> THE TASK
Copy out all lines from the entries below in which "perp" occurs.

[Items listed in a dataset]
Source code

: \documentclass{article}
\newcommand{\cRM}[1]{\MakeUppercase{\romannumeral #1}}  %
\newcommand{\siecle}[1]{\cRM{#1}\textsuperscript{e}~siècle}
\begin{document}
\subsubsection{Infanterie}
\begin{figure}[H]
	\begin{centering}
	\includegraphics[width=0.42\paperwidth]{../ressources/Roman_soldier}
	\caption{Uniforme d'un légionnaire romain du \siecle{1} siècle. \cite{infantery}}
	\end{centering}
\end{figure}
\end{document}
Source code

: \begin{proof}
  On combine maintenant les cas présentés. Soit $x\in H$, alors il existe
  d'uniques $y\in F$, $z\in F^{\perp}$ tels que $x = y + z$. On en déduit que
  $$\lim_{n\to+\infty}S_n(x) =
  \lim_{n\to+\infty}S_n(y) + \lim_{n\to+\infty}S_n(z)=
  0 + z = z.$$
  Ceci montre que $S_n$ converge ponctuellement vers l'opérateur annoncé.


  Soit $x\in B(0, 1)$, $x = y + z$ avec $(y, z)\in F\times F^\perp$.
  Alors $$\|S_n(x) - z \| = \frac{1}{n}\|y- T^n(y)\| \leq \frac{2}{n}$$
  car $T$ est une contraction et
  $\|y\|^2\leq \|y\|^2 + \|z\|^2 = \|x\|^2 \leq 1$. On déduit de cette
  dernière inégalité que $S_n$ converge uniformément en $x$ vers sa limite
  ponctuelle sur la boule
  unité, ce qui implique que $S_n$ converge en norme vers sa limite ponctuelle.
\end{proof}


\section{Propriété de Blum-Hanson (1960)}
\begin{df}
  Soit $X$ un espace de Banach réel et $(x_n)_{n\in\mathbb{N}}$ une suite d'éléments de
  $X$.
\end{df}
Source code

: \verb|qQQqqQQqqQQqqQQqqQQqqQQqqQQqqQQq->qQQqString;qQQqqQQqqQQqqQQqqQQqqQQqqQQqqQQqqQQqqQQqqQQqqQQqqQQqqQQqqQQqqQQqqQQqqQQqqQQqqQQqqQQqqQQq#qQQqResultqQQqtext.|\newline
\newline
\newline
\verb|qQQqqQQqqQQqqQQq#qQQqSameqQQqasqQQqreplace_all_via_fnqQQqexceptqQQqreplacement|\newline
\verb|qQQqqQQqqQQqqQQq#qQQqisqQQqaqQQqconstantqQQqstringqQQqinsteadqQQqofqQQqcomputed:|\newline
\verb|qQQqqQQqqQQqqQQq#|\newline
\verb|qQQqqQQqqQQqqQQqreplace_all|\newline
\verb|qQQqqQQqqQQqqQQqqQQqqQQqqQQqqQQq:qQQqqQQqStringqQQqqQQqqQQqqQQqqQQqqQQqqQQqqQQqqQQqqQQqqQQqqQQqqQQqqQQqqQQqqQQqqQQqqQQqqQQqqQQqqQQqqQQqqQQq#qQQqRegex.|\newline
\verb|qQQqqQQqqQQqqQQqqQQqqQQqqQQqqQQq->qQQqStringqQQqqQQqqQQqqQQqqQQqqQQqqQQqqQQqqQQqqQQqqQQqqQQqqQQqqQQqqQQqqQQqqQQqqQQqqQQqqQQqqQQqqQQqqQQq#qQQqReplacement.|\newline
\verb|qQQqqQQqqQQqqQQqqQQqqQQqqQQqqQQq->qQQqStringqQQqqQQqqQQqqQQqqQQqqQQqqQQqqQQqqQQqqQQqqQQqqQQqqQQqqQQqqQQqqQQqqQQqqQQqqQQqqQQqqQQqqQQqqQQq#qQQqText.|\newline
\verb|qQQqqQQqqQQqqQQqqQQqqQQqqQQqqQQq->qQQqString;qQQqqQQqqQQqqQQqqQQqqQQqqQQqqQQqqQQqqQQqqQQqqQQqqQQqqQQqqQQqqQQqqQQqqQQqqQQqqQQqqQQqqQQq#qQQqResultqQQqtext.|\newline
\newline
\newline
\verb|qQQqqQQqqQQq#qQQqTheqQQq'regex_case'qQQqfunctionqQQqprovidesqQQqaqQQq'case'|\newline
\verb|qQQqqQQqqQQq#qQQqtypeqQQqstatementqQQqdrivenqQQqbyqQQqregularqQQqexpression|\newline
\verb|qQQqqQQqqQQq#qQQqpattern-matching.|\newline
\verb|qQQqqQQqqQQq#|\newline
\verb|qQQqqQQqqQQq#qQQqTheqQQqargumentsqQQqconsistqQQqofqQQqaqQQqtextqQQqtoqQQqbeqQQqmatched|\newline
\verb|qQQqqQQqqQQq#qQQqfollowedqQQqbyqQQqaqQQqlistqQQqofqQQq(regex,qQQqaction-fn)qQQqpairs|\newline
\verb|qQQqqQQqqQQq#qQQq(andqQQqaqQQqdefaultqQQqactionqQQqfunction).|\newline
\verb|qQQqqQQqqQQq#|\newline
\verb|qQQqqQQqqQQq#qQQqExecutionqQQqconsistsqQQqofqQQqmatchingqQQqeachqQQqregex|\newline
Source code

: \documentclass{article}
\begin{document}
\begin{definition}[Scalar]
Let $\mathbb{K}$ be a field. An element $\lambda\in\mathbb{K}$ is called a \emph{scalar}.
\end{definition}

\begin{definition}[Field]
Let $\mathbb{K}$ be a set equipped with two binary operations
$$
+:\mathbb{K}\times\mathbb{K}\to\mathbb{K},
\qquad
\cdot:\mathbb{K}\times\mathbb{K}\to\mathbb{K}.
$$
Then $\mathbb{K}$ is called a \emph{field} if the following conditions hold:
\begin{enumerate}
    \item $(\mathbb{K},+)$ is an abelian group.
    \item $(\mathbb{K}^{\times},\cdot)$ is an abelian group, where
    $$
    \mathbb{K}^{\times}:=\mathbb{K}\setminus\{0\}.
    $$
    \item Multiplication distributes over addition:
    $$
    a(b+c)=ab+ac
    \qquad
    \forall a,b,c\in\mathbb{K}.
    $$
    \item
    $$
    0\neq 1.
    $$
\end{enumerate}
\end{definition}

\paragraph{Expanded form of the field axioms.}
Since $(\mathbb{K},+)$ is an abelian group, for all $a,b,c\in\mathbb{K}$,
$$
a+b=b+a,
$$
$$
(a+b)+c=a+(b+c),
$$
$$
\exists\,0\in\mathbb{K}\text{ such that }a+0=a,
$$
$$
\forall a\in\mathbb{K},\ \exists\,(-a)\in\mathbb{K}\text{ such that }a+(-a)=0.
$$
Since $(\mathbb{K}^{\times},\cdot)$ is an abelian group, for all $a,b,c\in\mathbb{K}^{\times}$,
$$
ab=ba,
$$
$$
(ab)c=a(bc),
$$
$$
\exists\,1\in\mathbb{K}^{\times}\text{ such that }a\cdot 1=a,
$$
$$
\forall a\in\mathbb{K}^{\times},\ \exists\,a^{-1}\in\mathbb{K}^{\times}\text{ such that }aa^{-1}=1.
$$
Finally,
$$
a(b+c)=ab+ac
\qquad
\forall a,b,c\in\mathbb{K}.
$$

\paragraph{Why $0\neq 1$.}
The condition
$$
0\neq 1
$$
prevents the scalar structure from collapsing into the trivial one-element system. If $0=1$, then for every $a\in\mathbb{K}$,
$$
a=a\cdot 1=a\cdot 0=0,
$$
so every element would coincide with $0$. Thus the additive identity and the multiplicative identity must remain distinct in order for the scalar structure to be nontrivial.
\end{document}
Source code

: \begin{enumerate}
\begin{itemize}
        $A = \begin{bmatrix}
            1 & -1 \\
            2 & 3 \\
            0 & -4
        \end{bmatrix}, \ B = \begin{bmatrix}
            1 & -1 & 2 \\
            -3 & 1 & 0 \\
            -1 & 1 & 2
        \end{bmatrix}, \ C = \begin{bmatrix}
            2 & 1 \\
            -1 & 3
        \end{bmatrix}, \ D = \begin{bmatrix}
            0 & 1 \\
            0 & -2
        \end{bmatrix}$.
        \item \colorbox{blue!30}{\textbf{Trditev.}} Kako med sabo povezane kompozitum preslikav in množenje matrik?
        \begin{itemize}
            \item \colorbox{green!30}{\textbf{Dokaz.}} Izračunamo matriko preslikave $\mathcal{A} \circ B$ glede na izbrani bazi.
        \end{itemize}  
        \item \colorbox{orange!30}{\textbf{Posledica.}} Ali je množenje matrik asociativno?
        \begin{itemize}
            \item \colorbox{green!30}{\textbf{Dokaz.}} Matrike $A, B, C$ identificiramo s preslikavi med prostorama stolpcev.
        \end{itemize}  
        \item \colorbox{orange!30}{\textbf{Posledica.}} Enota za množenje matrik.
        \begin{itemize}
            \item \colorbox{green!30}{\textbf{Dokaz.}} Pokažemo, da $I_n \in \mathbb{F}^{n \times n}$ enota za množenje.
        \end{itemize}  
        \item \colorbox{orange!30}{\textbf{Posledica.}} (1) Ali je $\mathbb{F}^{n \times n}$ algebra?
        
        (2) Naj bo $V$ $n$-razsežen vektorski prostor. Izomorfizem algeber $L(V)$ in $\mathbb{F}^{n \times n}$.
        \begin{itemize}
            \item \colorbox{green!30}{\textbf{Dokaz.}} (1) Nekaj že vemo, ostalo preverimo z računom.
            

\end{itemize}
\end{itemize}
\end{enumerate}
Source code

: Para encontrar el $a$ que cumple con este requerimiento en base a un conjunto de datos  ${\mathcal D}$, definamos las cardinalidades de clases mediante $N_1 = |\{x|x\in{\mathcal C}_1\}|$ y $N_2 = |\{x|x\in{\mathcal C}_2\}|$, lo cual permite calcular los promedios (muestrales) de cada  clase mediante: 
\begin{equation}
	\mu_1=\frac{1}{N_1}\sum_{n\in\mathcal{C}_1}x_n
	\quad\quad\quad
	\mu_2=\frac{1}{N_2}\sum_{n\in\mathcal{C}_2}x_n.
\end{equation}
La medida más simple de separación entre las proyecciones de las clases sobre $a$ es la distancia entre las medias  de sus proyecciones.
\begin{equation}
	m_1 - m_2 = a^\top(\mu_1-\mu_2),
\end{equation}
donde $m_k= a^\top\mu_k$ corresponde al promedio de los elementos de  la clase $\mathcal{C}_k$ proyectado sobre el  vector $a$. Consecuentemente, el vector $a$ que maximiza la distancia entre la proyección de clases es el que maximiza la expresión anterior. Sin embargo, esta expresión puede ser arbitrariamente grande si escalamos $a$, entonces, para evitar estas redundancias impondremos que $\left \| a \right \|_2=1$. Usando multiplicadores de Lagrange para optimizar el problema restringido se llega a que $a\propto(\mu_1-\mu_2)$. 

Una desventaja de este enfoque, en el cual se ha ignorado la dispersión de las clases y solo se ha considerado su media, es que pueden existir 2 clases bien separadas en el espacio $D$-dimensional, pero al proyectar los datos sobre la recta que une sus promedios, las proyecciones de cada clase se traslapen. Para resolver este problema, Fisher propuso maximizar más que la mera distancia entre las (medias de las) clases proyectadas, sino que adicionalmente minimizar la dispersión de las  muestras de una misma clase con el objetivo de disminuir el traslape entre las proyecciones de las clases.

> ANSWER
  d'uniques $y\in F$, $z\in F^{\perp}$ tels que $x = y + z$. On en déduit que
  Soit $x\in B(0, 1)$, $x = y + z$ avec $(y, z)\in F\times F^\perp$.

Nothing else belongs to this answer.